Никита попытался вспомнить, чему его учили в пионерском лагере – про мох на камнях и ветки на деревьях. Как-то раз, лет десять назад, он поехал в лес с одной девицей. Там они хорошенько накурились и девица запросила мороженного. Просила так долго и нудно, что Никите пришлось согласиться и пойти за ним.

Разумеется, он почти сразу заблудился и долго блуждал среди тропинок и камней, пытаясь найти дорогу. Пикантности ситуации добавляло то, что если бы Никита пошел не в ту сторону, то до ближайших людей было сто с лишним километров по прямой, если идти в правильном направлении.

На счастье, тогда он увидел двух девиц и увязался за ними выйдя на лесную дорогу, где и до станции оказалось недалеко. Но сейчас все было иначе.
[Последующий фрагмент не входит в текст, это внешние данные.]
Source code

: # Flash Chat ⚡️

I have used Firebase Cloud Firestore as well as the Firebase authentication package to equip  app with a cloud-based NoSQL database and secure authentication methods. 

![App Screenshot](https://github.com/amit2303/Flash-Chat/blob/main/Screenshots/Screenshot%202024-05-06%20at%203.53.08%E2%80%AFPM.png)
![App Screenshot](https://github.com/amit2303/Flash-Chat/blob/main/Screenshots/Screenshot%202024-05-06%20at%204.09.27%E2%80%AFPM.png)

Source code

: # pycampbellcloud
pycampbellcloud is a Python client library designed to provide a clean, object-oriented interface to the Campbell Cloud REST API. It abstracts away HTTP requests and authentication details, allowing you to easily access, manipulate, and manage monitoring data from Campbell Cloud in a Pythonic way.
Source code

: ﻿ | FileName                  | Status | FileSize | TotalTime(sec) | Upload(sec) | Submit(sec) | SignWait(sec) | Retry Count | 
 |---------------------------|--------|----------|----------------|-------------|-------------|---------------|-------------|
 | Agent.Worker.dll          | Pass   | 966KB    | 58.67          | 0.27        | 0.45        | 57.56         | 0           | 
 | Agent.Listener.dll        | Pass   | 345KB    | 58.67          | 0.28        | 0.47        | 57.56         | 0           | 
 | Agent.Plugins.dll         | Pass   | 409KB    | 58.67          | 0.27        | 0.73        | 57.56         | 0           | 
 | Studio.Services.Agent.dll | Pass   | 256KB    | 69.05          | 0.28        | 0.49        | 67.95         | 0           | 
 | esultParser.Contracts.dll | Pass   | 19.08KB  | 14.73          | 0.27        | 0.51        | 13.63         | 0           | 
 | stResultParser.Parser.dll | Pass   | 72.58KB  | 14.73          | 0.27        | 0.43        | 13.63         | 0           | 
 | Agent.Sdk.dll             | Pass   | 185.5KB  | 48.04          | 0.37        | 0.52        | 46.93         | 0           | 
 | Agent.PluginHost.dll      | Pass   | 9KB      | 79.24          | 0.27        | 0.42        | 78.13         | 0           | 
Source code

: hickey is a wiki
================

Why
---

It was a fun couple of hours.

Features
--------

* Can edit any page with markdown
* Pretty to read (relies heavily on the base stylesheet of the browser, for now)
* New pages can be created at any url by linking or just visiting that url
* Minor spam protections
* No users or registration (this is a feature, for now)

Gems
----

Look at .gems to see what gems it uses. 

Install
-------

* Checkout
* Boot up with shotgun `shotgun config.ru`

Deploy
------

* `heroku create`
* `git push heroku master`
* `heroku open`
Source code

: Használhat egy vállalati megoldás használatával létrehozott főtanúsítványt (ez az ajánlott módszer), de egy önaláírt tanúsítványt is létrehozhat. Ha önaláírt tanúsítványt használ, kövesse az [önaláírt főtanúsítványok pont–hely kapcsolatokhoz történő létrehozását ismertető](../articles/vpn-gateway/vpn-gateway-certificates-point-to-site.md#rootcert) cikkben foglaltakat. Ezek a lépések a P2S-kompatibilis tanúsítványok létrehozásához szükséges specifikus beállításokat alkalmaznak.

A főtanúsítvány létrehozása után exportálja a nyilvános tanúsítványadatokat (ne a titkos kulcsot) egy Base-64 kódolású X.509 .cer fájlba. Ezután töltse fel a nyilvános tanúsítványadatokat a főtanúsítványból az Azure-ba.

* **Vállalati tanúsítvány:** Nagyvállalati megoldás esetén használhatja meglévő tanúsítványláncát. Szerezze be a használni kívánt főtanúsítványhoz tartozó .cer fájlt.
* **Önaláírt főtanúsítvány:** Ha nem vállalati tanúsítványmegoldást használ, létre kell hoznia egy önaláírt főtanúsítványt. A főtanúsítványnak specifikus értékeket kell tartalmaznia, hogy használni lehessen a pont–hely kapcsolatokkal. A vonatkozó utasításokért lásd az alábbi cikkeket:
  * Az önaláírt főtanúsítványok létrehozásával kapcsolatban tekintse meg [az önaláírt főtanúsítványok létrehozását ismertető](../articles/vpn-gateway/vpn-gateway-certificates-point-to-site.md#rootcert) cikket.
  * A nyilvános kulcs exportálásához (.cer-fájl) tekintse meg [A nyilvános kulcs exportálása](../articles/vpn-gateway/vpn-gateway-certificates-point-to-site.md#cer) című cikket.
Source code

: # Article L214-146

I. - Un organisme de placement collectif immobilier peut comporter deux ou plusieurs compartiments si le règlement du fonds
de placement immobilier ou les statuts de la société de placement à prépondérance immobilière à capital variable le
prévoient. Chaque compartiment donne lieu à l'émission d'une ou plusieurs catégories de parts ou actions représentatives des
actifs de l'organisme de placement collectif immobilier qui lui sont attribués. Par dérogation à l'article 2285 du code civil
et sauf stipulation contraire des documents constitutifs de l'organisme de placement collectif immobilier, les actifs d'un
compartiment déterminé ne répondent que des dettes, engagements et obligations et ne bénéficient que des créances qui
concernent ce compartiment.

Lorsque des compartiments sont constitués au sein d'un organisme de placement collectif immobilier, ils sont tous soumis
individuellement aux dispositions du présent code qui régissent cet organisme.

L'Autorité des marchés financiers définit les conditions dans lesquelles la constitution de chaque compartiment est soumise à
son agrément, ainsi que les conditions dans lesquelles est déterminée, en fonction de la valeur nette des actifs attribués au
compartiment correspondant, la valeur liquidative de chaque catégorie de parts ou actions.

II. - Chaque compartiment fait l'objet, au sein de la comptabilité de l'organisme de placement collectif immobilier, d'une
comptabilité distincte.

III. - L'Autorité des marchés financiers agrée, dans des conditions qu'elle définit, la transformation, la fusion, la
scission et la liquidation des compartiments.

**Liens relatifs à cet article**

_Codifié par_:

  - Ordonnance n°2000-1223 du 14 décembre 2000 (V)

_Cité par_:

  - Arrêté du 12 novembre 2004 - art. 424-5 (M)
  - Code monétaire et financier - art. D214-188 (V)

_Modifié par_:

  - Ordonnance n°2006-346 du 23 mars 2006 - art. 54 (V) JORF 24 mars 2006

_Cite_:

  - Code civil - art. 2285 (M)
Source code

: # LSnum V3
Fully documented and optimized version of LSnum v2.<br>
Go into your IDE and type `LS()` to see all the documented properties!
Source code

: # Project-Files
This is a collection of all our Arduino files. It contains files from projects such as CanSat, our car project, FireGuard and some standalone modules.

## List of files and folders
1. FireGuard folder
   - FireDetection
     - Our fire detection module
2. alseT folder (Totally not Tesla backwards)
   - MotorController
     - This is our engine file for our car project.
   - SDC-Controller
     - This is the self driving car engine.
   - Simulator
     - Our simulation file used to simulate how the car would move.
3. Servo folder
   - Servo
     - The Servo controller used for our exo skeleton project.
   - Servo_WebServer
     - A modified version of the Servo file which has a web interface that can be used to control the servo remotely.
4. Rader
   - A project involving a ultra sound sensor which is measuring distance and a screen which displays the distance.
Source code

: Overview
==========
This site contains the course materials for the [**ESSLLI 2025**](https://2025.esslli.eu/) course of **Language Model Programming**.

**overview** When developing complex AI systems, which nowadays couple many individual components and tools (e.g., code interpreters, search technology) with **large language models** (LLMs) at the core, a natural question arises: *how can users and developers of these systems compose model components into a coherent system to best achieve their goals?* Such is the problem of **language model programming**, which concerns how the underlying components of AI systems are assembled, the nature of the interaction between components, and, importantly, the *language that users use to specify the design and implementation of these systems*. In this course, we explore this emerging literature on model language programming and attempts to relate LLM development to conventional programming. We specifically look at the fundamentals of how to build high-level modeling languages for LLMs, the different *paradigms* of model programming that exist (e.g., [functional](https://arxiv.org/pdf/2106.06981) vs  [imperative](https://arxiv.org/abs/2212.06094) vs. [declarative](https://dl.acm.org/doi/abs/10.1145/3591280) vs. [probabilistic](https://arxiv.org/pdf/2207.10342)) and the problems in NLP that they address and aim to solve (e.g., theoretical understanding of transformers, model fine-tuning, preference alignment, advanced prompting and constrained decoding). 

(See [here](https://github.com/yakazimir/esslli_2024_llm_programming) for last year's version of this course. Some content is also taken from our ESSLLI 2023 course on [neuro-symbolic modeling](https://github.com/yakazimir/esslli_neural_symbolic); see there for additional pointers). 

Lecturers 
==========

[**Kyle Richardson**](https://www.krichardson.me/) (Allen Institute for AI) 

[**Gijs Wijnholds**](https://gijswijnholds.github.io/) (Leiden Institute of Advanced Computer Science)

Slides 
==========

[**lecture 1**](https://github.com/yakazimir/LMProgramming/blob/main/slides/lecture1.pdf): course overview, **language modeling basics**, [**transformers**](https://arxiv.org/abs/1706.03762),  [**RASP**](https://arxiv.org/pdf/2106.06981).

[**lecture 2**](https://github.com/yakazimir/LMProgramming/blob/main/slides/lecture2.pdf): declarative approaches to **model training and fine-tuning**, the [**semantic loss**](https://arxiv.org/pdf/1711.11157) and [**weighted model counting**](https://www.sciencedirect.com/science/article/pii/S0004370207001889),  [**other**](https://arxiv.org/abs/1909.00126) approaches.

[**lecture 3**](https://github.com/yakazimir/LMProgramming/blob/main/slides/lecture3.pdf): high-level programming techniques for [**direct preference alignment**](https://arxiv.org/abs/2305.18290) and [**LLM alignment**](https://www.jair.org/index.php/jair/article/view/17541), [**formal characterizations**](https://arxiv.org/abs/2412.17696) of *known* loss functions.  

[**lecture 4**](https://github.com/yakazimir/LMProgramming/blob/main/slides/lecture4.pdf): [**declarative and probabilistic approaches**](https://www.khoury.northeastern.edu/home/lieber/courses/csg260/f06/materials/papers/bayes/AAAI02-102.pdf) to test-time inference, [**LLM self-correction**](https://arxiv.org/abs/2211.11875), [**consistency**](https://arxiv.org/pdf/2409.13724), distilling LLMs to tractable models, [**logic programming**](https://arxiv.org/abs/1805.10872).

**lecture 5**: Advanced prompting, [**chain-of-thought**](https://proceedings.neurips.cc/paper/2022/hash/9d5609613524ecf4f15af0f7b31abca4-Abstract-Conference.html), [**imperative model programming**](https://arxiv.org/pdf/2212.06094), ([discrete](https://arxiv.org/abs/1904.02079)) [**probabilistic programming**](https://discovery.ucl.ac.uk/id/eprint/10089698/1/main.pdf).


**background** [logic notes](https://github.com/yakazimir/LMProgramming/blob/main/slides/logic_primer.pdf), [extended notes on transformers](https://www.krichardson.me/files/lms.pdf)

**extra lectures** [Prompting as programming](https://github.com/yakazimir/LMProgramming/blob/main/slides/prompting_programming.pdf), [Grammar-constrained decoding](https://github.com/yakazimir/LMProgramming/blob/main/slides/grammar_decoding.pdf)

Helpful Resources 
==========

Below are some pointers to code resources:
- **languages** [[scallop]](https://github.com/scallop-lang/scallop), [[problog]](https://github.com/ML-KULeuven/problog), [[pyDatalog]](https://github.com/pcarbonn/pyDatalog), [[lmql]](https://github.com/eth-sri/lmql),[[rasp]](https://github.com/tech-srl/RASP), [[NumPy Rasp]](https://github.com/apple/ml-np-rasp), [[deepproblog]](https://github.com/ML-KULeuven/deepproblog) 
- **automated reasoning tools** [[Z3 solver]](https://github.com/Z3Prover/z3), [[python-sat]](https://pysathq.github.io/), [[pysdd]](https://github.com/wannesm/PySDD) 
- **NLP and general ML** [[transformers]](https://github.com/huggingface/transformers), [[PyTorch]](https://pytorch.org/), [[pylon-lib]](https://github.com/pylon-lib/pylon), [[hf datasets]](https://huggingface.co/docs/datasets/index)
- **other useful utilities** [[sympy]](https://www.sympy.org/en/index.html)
Никита не знал где он, откуда пришел и куда идти.

Никаких ориентиров вокруг тоже не было. Ни огней на горизонте, ни шума машин или поездов, ни линий электропередач или водоемов поблизости не наблюдалось. Это, в целом, был довольно странный лес. Редкие деревья, похожие на пихты, холмистая местность и полное отсутствие травы, камней и мха. Земля была присыпана чем-то серым, похожим на жухлые хвойные иголки. Такой пейзаж простирался во все стороны, насколько хватало глаз.

Никита откровенно боялся этого места, но старался гнать мысль о страхе прочь. Нет, он не верил во всякую чудь, хотя если бы она и была – для нее здесь было бы самое место. Никита скорее опасался диких животных и людей, чьи намерения могли быть какими угодно. В жизни у него было достаточно ситуаций, позволяющих убедиться в том, что незнакомые люди могут представлять реальную угрозу жизни и здоровью.

Здесь даже ориентиров никаких не было! Куда идти? Как не начать ходить кругами? Он подошел к ближайшему дереву и с хрустом отломил от него нижнюю ветку.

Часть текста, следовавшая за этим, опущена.